MCP Bridge: A Lightweight, LLM-Agnostic RESTful Proxy for Model Context Protocol Servers
Arash Ahmadi, Sarah Sharif, Yaser M. Banad
TL;DR
MCP Bridge proposes a lightweight, LLMa-gnostic RESTful proxy that connects to multiple MCP servers to expose their capabilities via a unified API, addressing the limitations of STDIO-based MCP deployments in constrained environments. It combines a modular proxy design with a risk-based execution model and Docker isolation for high-risk tools, preserving backward compatibility. To enable open-weight deployment, the authors fine-tune Qwen3-4B and Qwen3-8B using four RL methods on Toucan-1.5M data, achieving competitive MCP-tool-call reliability on MCPToolBench++ and outperforming the GPT-OSS-120B baseline. The work demonstrates both the deployment viability of MCP across diverse platforms and the value of RL-aligned tool-use policies for model clients, supporting broader, safer AI agent capabilities in real-world environments.
Abstract
Large Language Models (LLMs) are increasingly augmented with external tools through standardized interfaces like the Model Context Protocol (MCP). However, current MCP implementations face critical limitations: they typically require local process execution through STDIO transports, making them impractical for resource-constrained environments like mobile devices, web browsers, and edge computing. We present MCP Bridge, a lightweight RESTful proxy that connects to multiple MCP servers and exposes their capabilities through a unified API. Unlike existing solutions, MCP Bridge is fully LLM-agnostic, supporting any backend regardless of vendor. The system implements a risk-based execution model with three security levels-standard execution, confirmation workflow, and Docker isolation - while maintaining backward compatibility with standard MCP clients.
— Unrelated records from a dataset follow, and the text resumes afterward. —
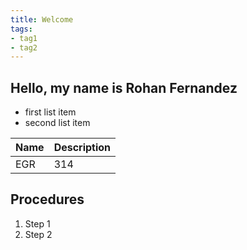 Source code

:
 ```yaml
---
title: Welcome
tags:
- tag1
- tag2
---
```


## Hello, my name is Rohan Fernandez

* first list item
* second list item

Name | Description
---- | -----------
EGR  | 314

## Procedures
1. Step 1 
2. Step 2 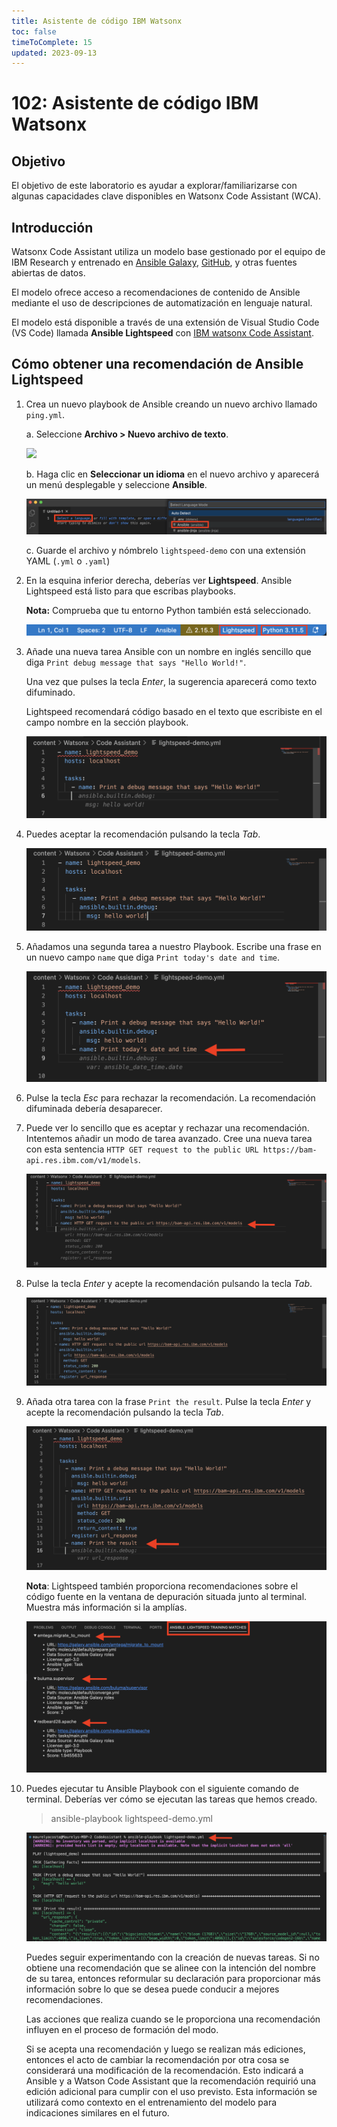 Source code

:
 ```yaml
---
title: Asistente de código IBM Watsonx
toc: false
timeToComplete: 15
updated: 2023-09-13
---
```


# 102: Asistente de código IBM Watsonx

## Objetivo

El objetivo de este laboratorio es ayudar a explorar/familiarizarse con algunas capacidades clave disponibles en Watsonx Code Assistant (WCA).

## Introducción

Watsonx Code Assistant utiliza un modelo base gestionado por el equipo de IBM Research y entrenado en [Ansible Galaxy](https://galaxy.ansible.com/), [GitHub](https://github.com/), y otras fuentes abiertas de datos. 

El modelo ofrece acceso a recomendaciones de contenido de Ansible mediante el uso de descripciones de automatización en lenguaje natural. 

El modelo está disponible a través de una extensión de Visual Studio Code (VS Code) llamada **Ansible Lightspeed** con [IBM watsonx Code Assistant](https://www.ibm.com/products/watsonx-code-assistant).

## Cómo obtener una recomendación de Ansible Lightspeed

1. Crea un nuevo playbook de Ansible creando un nuevo archivo llamado `ping.yml`.

    a. Seleccione **Archivo > Nuevo archivo de texto**.

    ![](./images/nuevo-archivo-de-texto.png)

    b. Haga clic en **Seleccionar un idioma** en el nuevo archivo y aparecerá un menú desplegable y seleccione **Ansible**. 

    ![](./images/select-ansible-language.png)

    c. Guarde el archivo y nómbrelo `lightspeed-demo` con una extensión YAML (`.yml` o `.yaml`)

2.  En la esquina inferior derecha, deberías ver **Lightspeed**. Ansible Lightspeed está listo para que escribas playbooks.

    **Nota:** Comprueba que tu entorno Python también está seleccionado.

    ![](./images/lightspeed-status-bar.png)
3. Añade una nueva tarea Ansible con un nombre en inglés sencillo que diga `Print debug message that says "Hello World!"`.

    Una vez que pulses la tecla *Enter*, la sugerencia aparecerá como texto difuminado. 
    
    Lightspeed recomendará código basado en el texto que escribiste en el campo nombre en la sección playbook.

    ![](./images/debug-message.png)

4. Puedes aceptar la recomendación pulsando la tecla *Tab*.

    ![](./images/tab-key.png)

5. Añadamos una segunda tarea a nuestro Playbook. Escribe una frase en un nuevo campo `name` que diga `Print today's date and time`.

    ![](./images/decline-recommendation.png)

6. Pulse la tecla *Esc* para rechazar la recomendación. La recomendación difuminada debería desaparecer.

7. Puede ver lo sencillo que es aceptar y rechazar una recomendación. Intentemos añadir un modo de tarea avanzado. Cree una nueva tarea con esta sentencia `HTTP GET request to the public URL https://bam-api.res.ibm.com/v1/models`.


    ![](./images/http-request.png)


8. Pulse la tecla *Enter* y acepte la recomendación pulsando la tecla *Tab*.

    ![](./images/accept-http-request.png)

9. Añada otra tarea con la frase `Print the result`. Pulse la tecla *Enter* y acepte la recomendación pulsando la tecla *Tab*.

    ![](./images/print-result.png)

    **Nota**: Lightspeed también proporciona recomendaciones sobre el código fuente en la ventana de depuración situada junto al terminal. Muestra más información si la amplías.

    ![](./images/source-code-recommendations.png)

10. Puedes ejecutar tu Ansible Playbook con el siguiente comando de terminal. Deberías ver cómo se ejecutan las tareas que hemos creado.

    > ansible-playbook lightspeed-demo.yml

    ![](./images/run-playbook.png)


    Puedes seguir experimentando con la creación de nuevas tareas. Si no obtiene una recomendación que se alinee con la intención del nombre de su tarea, entonces reformular su declaración para proporcionar más información sobre lo que se desea puede conducir a mejores recomendaciones.

    Las acciones que realiza cuando se le proporciona una recomendación influyen en el proceso de formación del modo.

    Si se acepta una recomendación y luego se realizan más ediciones, entonces el acto de cambiar la recomendación por otra cosa se considerará una modificación de la recomendación. Esto indicará a Ansible y a Watson Code Assistant que la recomendación requirió una edición adicional para cumplir con el uso previsto. Esta información se utilizará como contexto en el entrenamiento del modelo para indicaciones similares en el futuro.
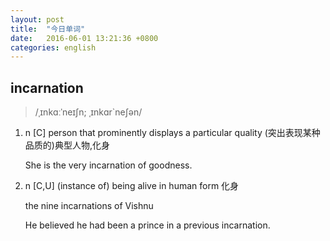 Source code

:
 ```yaml
---
layout: post
title:  "今日单词"
date:   2016-06-01 13:21:36 +0800
categories: english
---
```


## incarnation

> /ˌɪnkɑːˈneɪʃn; ˌɪnkɑr`neʃən/

1. n [C] person that prominently displays a particular quality (突出表现某种品质的)典型人物,化身

    She is the very incarnation of goodness.

2. n [C,U] (instance of) being alive in human form 化身

    the nine incarnations of Vishnu

    He believed he had been a prince in a previous incarnation.

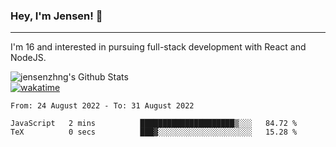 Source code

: ### Hey, I'm Jensen! 👋

---

I'm 16 and interested in pursuing full-stack development with React and NodeJS.

![jensenzhng's Github Stats](https://github-readme-stats.vercel.app/api?username=jensenzhng&theme=dark&show_icons=true&count_private=true)
<br />
[![wakatime](https://wakatime.com/badge/user/cbfc263d-3611-4e36-8278-8fad45fe3f62.svg)](https://wakatime.com/@cbfc263d-3611-4e36-8278-8fad45fe3f62)

<!--START_SECTION:waka-->

```text
From: 24 August 2022 - To: 31 August 2022

JavaScript   2 mins          █████████████████████▒░░░   84.72 %
TeX          0 secs          ███▓░░░░░░░░░░░░░░░░░░░░░   15.28 %
```

<!--END_SECTION:waka-->
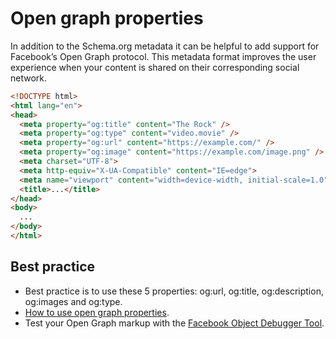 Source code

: # Open graph properties

In addition to the Schema.org metadata it can be helpful to add support for Facebook’s Open Graph protocol. This metadata format improves the user experience when your content is shared on their corresponding social network.

```html
<!DOCTYPE html>
<html lang="en">
<head>
  <meta property="og:title" content="The Rock" />
  <meta property="og:type" content="video.movie" />
  <meta property="og:url" content="https://example.com/" />
  <meta property="og:image" content="https://example.com/image.png" />
  <meta charset="UTF-8">
  <meta http-equiv="X-UA-Compatible" content="IE=edge">
  <meta name="viewport" content="width=device-width, initial-scale=1.0">
  <title>...</title>
</head>
<body>
  ...
</body>
</html>
```

## Best practice
* Best practice is to use these 5 properties: og:url, og:title, og:description, og:images and og:type.
* [How to use open graph properties](http://ogp.me/).
* Test your Open Graph markup with the [Facebook Object Debugger Tool](https://developers.facebook.com/tools/debug/).
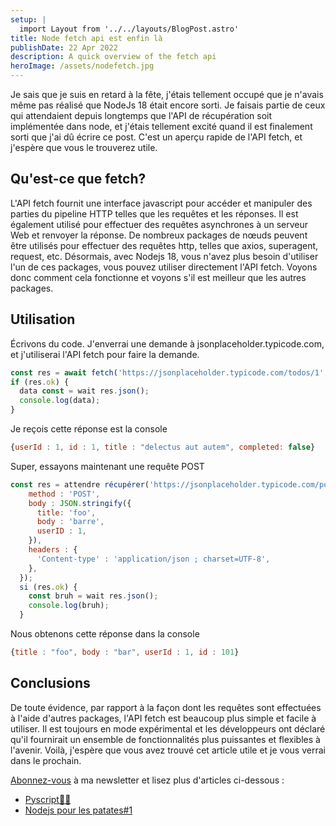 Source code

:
 ```yaml
---
setup: |
  import Layout from '../../layouts/BlogPost.astro'
title: Node fetch api est enfin là
publishDate: 22 Apr 2022
description: A quick overview of the fetch api
heroImage: /assets/nodefetch.jpg
---
```


Je sais que je suis en retard à la fête, j'étais tellement occupé que je n'avais même pas réalisé que NodeJs 18 était encore sorti. Je faisais partie de ceux qui attendaient depuis longtemps que l'API de récupération soit implémentée dans node, et j'étais tellement excité quand il est finalement sorti que j'ai dû écrire ce post. C'est un aperçu rapide de l'API fetch, et j'espère que vous le trouverez utile.

## Qu'est-ce que fetch?
L'API fetch fournit une interface javascript pour accéder et manipuler des parties du pipeline HTTP telles que les requêtes et les réponses. Il est également utilisé pour effectuer des requêtes asynchrones à un serveur Web et renvoyer la réponse.
De nombreux packages de nœuds peuvent être utilisés pour effectuer des requêtes http, telles que axios, superagent, request, etc. Désormais, avec Nodejs 18, vous n'avez plus besoin d'utiliser l'un de ces packages, vous pouvez utiliser directement l'API fetch. Voyons donc comment cela fonctionne et voyons s'il est meilleur que les autres packages.

## Utilisation

Écrivons du code. J'enverrai une demande à jsonplaceholder.typicode.com, et j'utiliserai l'API fetch pour faire la demande.


```javascript
const res = await fetch('https://jsonplaceholder.typicode.com/todos/1', );
if (res.ok) {
  data const = wait res.json();
  console.log(data);
}
```
Je reçois cette réponse est la console 
```javascript
{userId : 1, id : 1, title : "delectus aut autem", completed: false}
```
Super, essayons maintenant une requête POST

```javascript
const res = attendre récupérer('https://jsonplaceholder.typicode.com/posts', {
    method : 'POST',
    body : JSON.stringify({
      title: 'foo',
      body : 'barre',
      userID : 1,
    }),
    headers : {
      'Content-type' : 'application/json ; charset=UTF-8',
    },
  });
  si (res.ok) {
    const bruh = wait res.json();
    console.log(bruh);
  }
```
Nous obtenons cette réponse dans la console
```javascript
{title : "foo", body : "bar", userId : 1, id : 101}
```
## Conclusions
De toute évidence, par rapport à la façon dont les requêtes sont effectuées à l'aide d'autres packages, l'API fetch est beaucoup plus simple et facile à utiliser. Il est toujours en mode expérimental et les développeurs ont déclaré qu'il fournirait un ensemble de fonctionnalités plus puissantes et flexibles à l'avenir. Voilà, j'espère que vous avez trouvé cet article utile et je vous verrai dans le prochain.

[Abonnez-vous](/subscribe) à ma newsletter et lisez plus d'articles ci-dessous :
- [Pyscript🥧📜](/postsfr/pyscript-une-vue-d-ensemble)
- [Nodejs pour les patates#1](/postsfr/nodejs-for-potatoes) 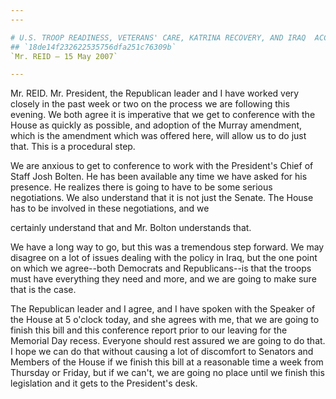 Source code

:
 ```yaml
---
---

# U.S. TROOP READINESS, VETERANS' CARE, KATRINA RECOVERY, AND IRAQ  ACCOUNTABILITY APPROPRIATIONS ACT, 2007
## `18de14f232622535756dfa251c76309b`
`Mr. REID — 15 May 2007`

---
```



Mr. REID. Mr. President, the Republican leader and I have worked very 
closely in the past week or two on the process we are following this 
evening. We both agree it is imperative that we get to conference with 
the House as quickly as possible, and adoption of the Murray amendment, 
which is the amendment which was offered here, will allow us to do just 
that. This is a procedural step.

We are anxious to get to conference to work with the President's 
Chief of Staff Josh Bolten. He has been available any time we have 
asked for his presence. He realizes there is going to have to be some 
serious negotiations. We also understand that it is not just the 
Senate. The House has to be involved in these negotiations, and we


certainly understand that and Mr. Bolton understands that.

We have a long way to go, but this was a tremendous step forward. We 
may disagree on a lot of issues dealing with the policy in Iraq, but 
the one point on which we agree--both Democrats and Republicans--is 
that the troops must have everything they need and more, and we are 
going to make sure that is the case.

The Republican leader and I agree, and I have spoken with the Speaker 
of the House at 5 o'clock today, and she agrees with me, that we are 
going to finish this bill and this conference report prior to our 
leaving for the Memorial Day recess. Everyone should rest assured we 
are going to do that. I hope we can do that without causing a lot of 
discomfort to Senators and Members of the House if we finish this bill 
at a reasonable time a week from Thursday or Friday, but if we can't, 
we are going no place until we finish this legislation and it gets to 
the President's desk. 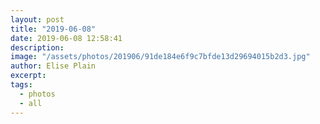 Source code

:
 ```yaml
---
layout: post
title: "2019-06-08"
date: 2019-06-08 12:58:41
description: 
image: "/assets/photos/201906/91de184e6f9c7bfde13d29694015b2d3.jpg"
author: Elise Plain
excerpt: 
tags: 
  - photos
  - all
---
```



<p></p>

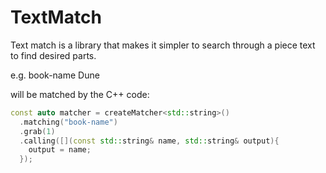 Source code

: # TextMatch

Text match is a library that makes it simpler to search through a piece text to find desired parts.

e.g.
book-name Dune

will be matched by the C++ code:

```cpp
const auto matcher = createMatcher<std::string>()
  .matching("book-name")
  .grab(1)
  .calling([](const std::string& name, std::string& output){
    output = name;
  });
```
However, reliable execution within this framework requires models that can strictly adhere to protocol schemas. To this end, we also fine-tuned the Qwen3 4B and 8B model family on the Agent-Ark/Toucan-1.5M dataset using four Reinforcement Learning techniques: Group Relative Policy Optimization (GRPO), Dr. GRPO, Beta Normalization Policy Optimization (BNPO), and Decoupled Alignment Policy Optimization (DAPO). Evaluated on the MCPToolBench++ benchmark, our optimized model achieves an F1 score of 73.0% that outperforms GPT-OSS-120B (62.17%) and remains competitive with the 70B+ parameter baselines. Evaluation demonstrates that MCP Bridge successfully addresses the constraints of direct MCP connections while providing enhanced security controls and cross-platform compatibility, enabling sophisticated LLM-powered applications in previously inaccessible environments.